Each Arctic State in turn is responsible for the leadership of the Arctic Council for a period of roughly two years. This is called a Chairmanship.
The order of rotation of the Chairmanship has thus far been as follows: Canada - United States - Finland - Iceland - Russian Federation - Norway - Kingdom of Denmark - Sweden.
The Chairmanship rotates every two years among the eight Arctic States.
Who are the Working Groups, and what do they do?
The six Arctic Council Working Groups study issues that are of concern for the Arctic environment and its inhabitants. This includes a broad range of themes; those interested in learning more should consult our backgrounder, explore the websites of the individual Working Groups, or browse reports from each Working Group in our Open Access library. The Working Groups' reports provide knowledge, advice, and recommendations to the Arctic Council and others.
- Arctic Contaminants Action Program (ACAP)
- Arctic Monitoring and Assessment Programme (AMAP)
- Conservation of Arctic Flora and Fauna (CAFF)
- Emergency Prevention, Preparedness and Response (EPPR)
- Protection of the Arctic Marine Environment (PAME)
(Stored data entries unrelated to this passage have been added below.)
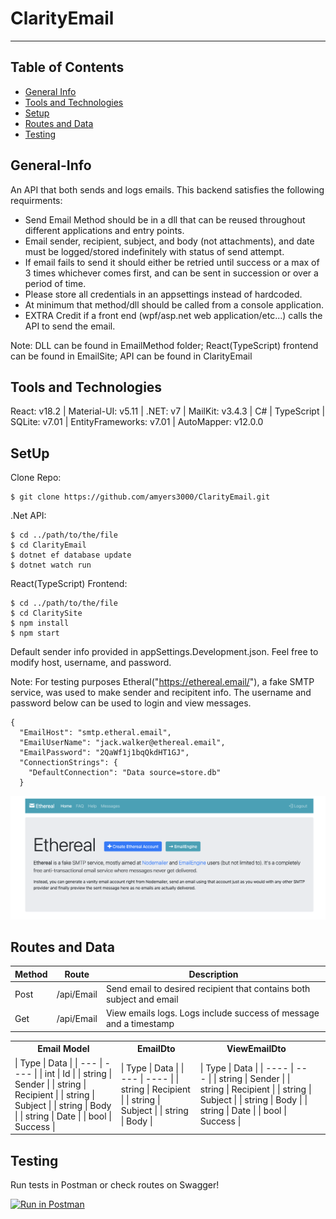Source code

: # ClarityEmail
***
## Table of Contents
* [General Info](#general-info)
* [Tools and Technologies](#tools-and-technologies)
* [Setup](#setup)
* [Routes and Data](#routes-and-data)
* [Testing](#testing)


## General-Info

An API that both sends and logs emails. This backend satisfies the following requirments:

* Send Email Method should be in a dll that can be reused throughout different applications and entry
points.
* Email sender, recipient, subject, and body (not attachments), and date must be logged/stored indefinitely
with status of send attempt.
* If email fails to send it should either be retried until success or a max of 3 times whichever comes first,
and can be sent in succession or over a period of time.
* Please store all credentials in an appsettings instead of hardcoded.
* At minimum that method/dll should be called from a console application.
* EXTRA Credit if a front end (wpf/asp.net web application/etc...) calls the API to send the email.

Note: DLL can be found in EmailMethod folder; React(TypeScript) frontend can be found in EmailSite; API can be found in ClarityEmail

## Tools and Technologies

React: v18.2 | Material-UI: v5.11 | .NET: v7 | MailKit: v3.4.3 | C# | TypeScript | SQLite: v7.01 | EntityFrameworks: v7.01 | AutoMapper: v12.0.0

## SetUp

Clone Repo:
```
$ git clone https://github.com/amyers3000/ClarityEmail.git
```

.Net API:

```
$ cd ../path/to/the/file
$ cd ClarityEmail
$ dotnet ef database update
$ dotnet watch run
```


React(TypeScript) Frontend:

```
$ cd ../path/to/the/file
$ cd ClaritySite
$ npm install
$ npm start
```

Default sender info provided in appSettings.Development.json. Feel free to modify host, username, and password.

Note: For testing purposes Etheral("https://ethereal.email/"), a fake SMTP service, was used to make sender and recipitent info. The username and password below can be used to login and view messages.

```
{
  "EmailHost": "smtp.etheral.email",
  "EmailUserName": "jack.walker@ethereal.email",
  "EmailPassword": "2QaWf1j1bqQkdHT1GJ",
  "ConnectionStrings": {
    "DefaultConnection": "Data source=store.db"
  }
```

![Etheral](/Assets/Screenshot%202022-12-21%20at%208.12.38%20AM.png)


## Routes and Data


| Method | Route | Description |
| ----- | ----- | -------- |
| Post | /api/Email | Send email to desired recipient that contains both subject and email |
| Get  | /api/Email | View emails logs. Logs include success of message and a timestamp |

<table>
<tr><th>Email Model</th><th>EmailDto</th><th>ViewEmailDto</th></tr>
<tr><td>
| Type | Data |
| --- | ---- |
| int | Id |
| string | Sender |
| string | Recipient |
| string | Subject |
| string | Body |
| string | Date |
| bool | Success |
</td>
<td>
| Type | Data |
| --- | ---- |
| string | Recipient |
| string | Subject |
| string | Body |
</td>
<td>
| Type | Data |
| ---- | --- |
| string | Sender |
| string | Recipient |
| string | Subject |
| string | Body |
| string | Date |
| bool | Success |
</td>
<td>
</tr>
</table>

## Testing

Run tests in Postman or check routes on Swagger!

[![Run in Postman](https://run.pstmn.io/button.svg)](https://app.getpostman.com/run-collection/20982764-7307a0b4-ba1f-43a4-a8d0-e147580a542a?action=collection%2Ffork&collection-url=entityId%3D20982764-7307a0b4-ba1f-43a4-a8d0-e147580a542a%26entityType%3Dcollection%26workspaceId%3Dadf8db36-86c0-4737-b4be-33ed4a311c12#?env%5BEmail%20Variables%5D=W3sia2V5IjoidXNlcm5hbWUiLCJ2YWx1ZSI6IiIsImVuYWJsZWQiOnRydWUsInR5cGUiOiJhbnkifV0=)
- Sustainable Development Working Group (SDWG)
Who are the Observers?
Observer status in the Arctic Council is open to:
a) Non-Arctic states;
b) inter-governmental and inter-parliamentary organizations, global and regional;
c) non-governmental organizations
Does the Arctic Council sponsor projects?
All contributions to the work of the Arctic Council are made on a voluntary, project-by-project basis. Such contributions are largely provided in the form of people, expertise, scientific data and/or financial resources to implement specific projects undertaken within the Arctic Council's subsidiary bodies (Working Groups, Task Forces, and Expert Groups). Thus, the Arctic Council does not sponsor private/university/research projects.
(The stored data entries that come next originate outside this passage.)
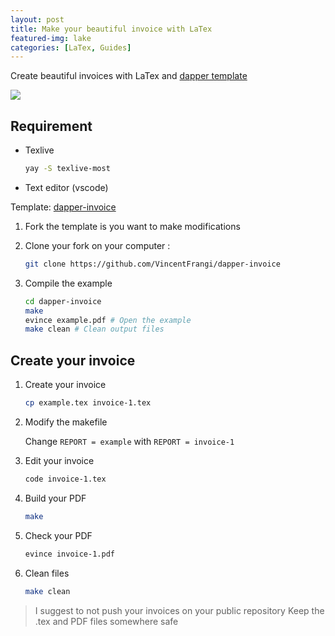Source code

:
 ```yaml
---
layout: post
title: Make your beautiful invoice with LaTex
featured-img: lake
categories: [LaTex, Guides]
---
```


Create beautiful invoices with LaTex and [dapper template](https://github.com/mkropat/dapper-invoice)

![](https://camo.githubusercontent.com/9ede2f444a5e0bce5e134f3051b85bbce30e66c2/687474703a2f2f692e696d6775722e636f6d2f7137386a7447752e706e67)

## Requirement

* Texlive
    ```bash
    yay -S texlive-most
    ```
* Text editor (vscode)

Template: [dapper-invoice](https://github.com/mkropat/dapper-invoice)

1. Fork the template is you want to make modifications
2. Clone your fork on your computer :

   ```bash
   git clone https://github.com/VincentFrangi/dapper-invoice
   ```

3. Compile the example
   
   ```bash
   cd dapper-invoice
   make
   evince example.pdf # Open the example
   make clean # Clean output files
   ```

## Create your invoice

1. Create your invoice
   
   ```bash
   cp example.tex invoice-1.tex
   ```

2. Modify the makefile
    
    Change ```REPORT = example``` with ```REPORT = invoice-1```

3. Edit your invoice
    
    ```bash
    code invoice-1.tex
    ```
4. Build your PDF

    ```bash
    make
    ```

5. Check your PDF

    ```bash
    evince invoice-1.pdf
    ```

6. Clean files

    ```bash
    make clean
    ```

> I suggest to not push your invoices on your public repository
> Keep the .tex and PDF files somewhere safe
What is the role of the Arctic Council Secretariat (ACS)
The Arctic Council Secretariat is an administrative office that works under the direction of the Senior Arctic Officials and the Arctic Council Chairmanship. For more on the tasks of the Arctic Council Secretariat, please see the ACS terms of reference or search for our most recent annual report in the Open Access library. Any available vacancies at the Arctic Council Secretariat are posted on the Arctic Council website.
Are internships available with the Arctic Council Secretariat?
It is possible to get an internship lasting from two to six months. The ACS gives priority to students from the Arctic States. High proficiency in English is a must. Open positions for interns will be announced on the Arctic Council website.
Where can I find specific Arctic Council documents?
For any publicly available document, please visit the Open Access library at oaarchive.arctic-council.org.